We increased sentence lengths and made it more difficult for people to be released because we were told it was needed for public safety. But sending people to prison for long periods does not reduce crime. In fact, longer sentences, if anything, create crime. David Roodman, a senior adviser for Open Philanthropy, reviewed numerous studies on the impact of incarceration and concluded that “in the aftermath of a prison sentence, especially a long one, someone is made more likely to commit a crime than he would have been otherwise.”

Not only are lengthy prison sentences ineffective at reducing crime, but they have devastated low-income and minority communities. As the Vera Institute aptly put it: “We have lost generations of young men and women, particularly young men of color, to long and brutal prison terms.” While black people are just 13-percent of the country’s population, they account for 40 percent of the people we incarcerate.

If the ineffectiveness of long prison terms or the impact on poor communities of color is not reason enough to revisit lengthy prison sentences, the financial drain of long prison terms is staggering. For example, U.S. prisons spend $16 billion per year on elder care alone. Billions of dollars are diverted to prisons to care for the elderly who would pose no real risk if released when that money could be going to our schools, hospitals, and communities.

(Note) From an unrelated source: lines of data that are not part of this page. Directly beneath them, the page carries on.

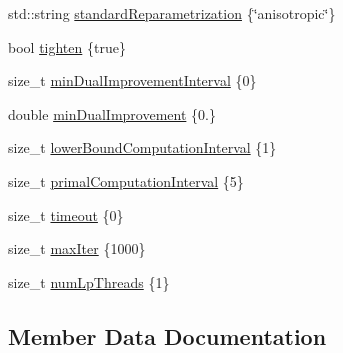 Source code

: \begin{DoxyCompactItemize}
std\+::string \hyperlink{structnifty_1_1graph_1_1lifted__multicut_1_1LiftedMulticutMp_1_1Settings_a642a2204e30e3f0d266705c7e338a365}{standard\+Reparametrization} \{\char`\"{}anisotropic\char`\"{}\}
\item 
bool \hyperlink{structnifty_1_1graph_1_1lifted__multicut_1_1LiftedMulticutMp_1_1Settings_a4fead4e331714da86e45c24e2ac28f7a}{tighten} \{true\}
\item 
size\+\_\+t \hyperlink{structnifty_1_1graph_1_1lifted__multicut_1_1LiftedMulticutMp_1_1Settings_a79b9916d2c17197fd3f262bb50cd610f}{min\+Dual\+Improvement\+Interval} \{0\}
\item 
double \hyperlink{structnifty_1_1graph_1_1lifted__multicut_1_1LiftedMulticutMp_1_1Settings_ae2cd3b842653659b06eae8c93f0ea6ff}{min\+Dual\+Improvement} \{0.\}
\item 
size\+\_\+t \hyperlink{structnifty_1_1graph_1_1lifted__multicut_1_1LiftedMulticutMp_1_1Settings_a5d1f3dc8a99297bb9842cd3559ca83c7}{lower\+Bound\+Computation\+Interval} \{1\}
\item 
size\+\_\+t \hyperlink{structnifty_1_1graph_1_1lifted__multicut_1_1LiftedMulticutMp_1_1Settings_a1cea4b59f82a71ee63a6f371d3997f0d}{primal\+Computation\+Interval} \{5\}
\item 
size\+\_\+t \hyperlink{structnifty_1_1graph_1_1lifted__multicut_1_1LiftedMulticutMp_1_1Settings_a38b40facfd4a804b6e7934de1054f610}{timeout} \{0\}
\item 
size\+\_\+t \hyperlink{structnifty_1_1graph_1_1lifted__multicut_1_1LiftedMulticutMp_1_1Settings_ad436364ef24f3159bccd06114e166148}{max\+Iter} \{1000\}
\item 
size\+\_\+t \hyperlink{structnifty_1_1graph_1_1lifted__multicut_1_1LiftedMulticutMp_1_1Settings_ade7b61d6ac54ab6c9917728d83bb78e8}{num\+Lp\+Threads} \{1\}
\end{DoxyCompactItemize}


\subsection{Member Data Documentation}
\hypertarget{structnifty_1_1graph_1_1lifted__multicut_1_1LiftedMulticutMp_1_1Settings_a2dca831d00b942b0ea4696904db0b19e}{}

Given this reality, we need to pursue every option that would safely reduce our prison population. One proposal by the American Law Institute recommends reviewing all sentences after a person has served 15 years in prison. Another example is the bill Sen. Cory Booker (D-N.J.) and Rep. Karen Bass (D-Calif.) introduced that would provide sentence review for anyone who has served more than 10 years in prison or who is over 50 years old. Notably, neither proposal is restricted by the type of offense, which is critical, because to combat mass incarceration, to echo the Prison Policy Initiative, reform has “to go further than the ‘low hanging fruit’ of nonviolent drug offenses.”

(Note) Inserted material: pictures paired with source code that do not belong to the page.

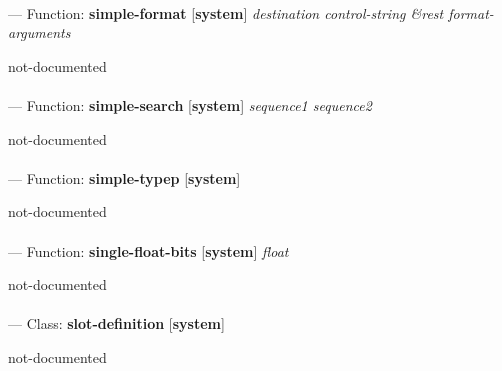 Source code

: \paragraph{}
\label{SYSTEM:SIMPLE-FORMAT}
--- Function: \textbf{simple-format} [\textbf{system}] \textit{destination control-string \&rest format-arguments}

\begin{adjustwidth}{5em}{5em}
not-documented
\end{adjustwidth}

\paragraph{}
\label{SYSTEM:SIMPLE-SEARCH}
--- Function: \textbf{simple-search} [\textbf{system}] \textit{sequence1 sequence2}

\begin{adjustwidth}{5em}{5em}
not-documented
\end{adjustwidth}

\paragraph{}
\label{SYSTEM:SIMPLE-TYPEP}
--- Function: \textbf{simple-typep} [\textbf{system}] \textit{}

\begin{adjustwidth}{5em}{5em}
not-documented
\end{adjustwidth}

\paragraph{}
\label{SYSTEM:SINGLE-FLOAT-BITS}
--- Function: \textbf{single-float-bits} [\textbf{system}] \textit{float}

\begin{adjustwidth}{5em}{5em}
not-documented
\end{adjustwidth}

\paragraph{}
\label{SYSTEM:SLOT-DEFINITION}
--- Class: \textbf{slot-definition} [\textbf{system}] \textit{}

\begin{adjustwidth}{5em}{5em}
not-documented
\end{adjustwidth}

The opposition to any sentence review policy is predictable. Opponents will decry the danger of releasing “violent” people into the community. This criticism is straight out of the failed tough-on-crime playbook that created the country’s mass-incarceration crisis in the first place. It was this same message that pushed legislators and prosecutors for years to enact and seek extreme sentences that have overburdened prisons across the country. This criticism rings hollow.

Measures that promote sentence review would not automatically release anyone. Instead, people would be given a chance to show a court that they are no longer a danger to public safety. A judge—after weighing all relevant circumstances, including hearing from any victims and their families—would then decide whether a person should be released.

And numerous studies have shown that decreasing sentences does not increase crime. A recent Brennan Center for Justice report documented 34 states that reduced both their prison population and their crime rates, the Sentencing Project concluded that “[u]nduly long prison terms are counterproductive for public safety,” and the Justice Policy Institute found “little to no correlation between time spent in prison and recidivism rates.”

Robust sentence review legislation that would help reduce both our prison population and the strain on government budgets must be part of every discussion about criminal justice reform. Sister Helen Prejean has often said, “People are worth more than the worst thing they've ever done.” Our policies should reflect the ability of people to change over the course of years—or decades—of incarceration.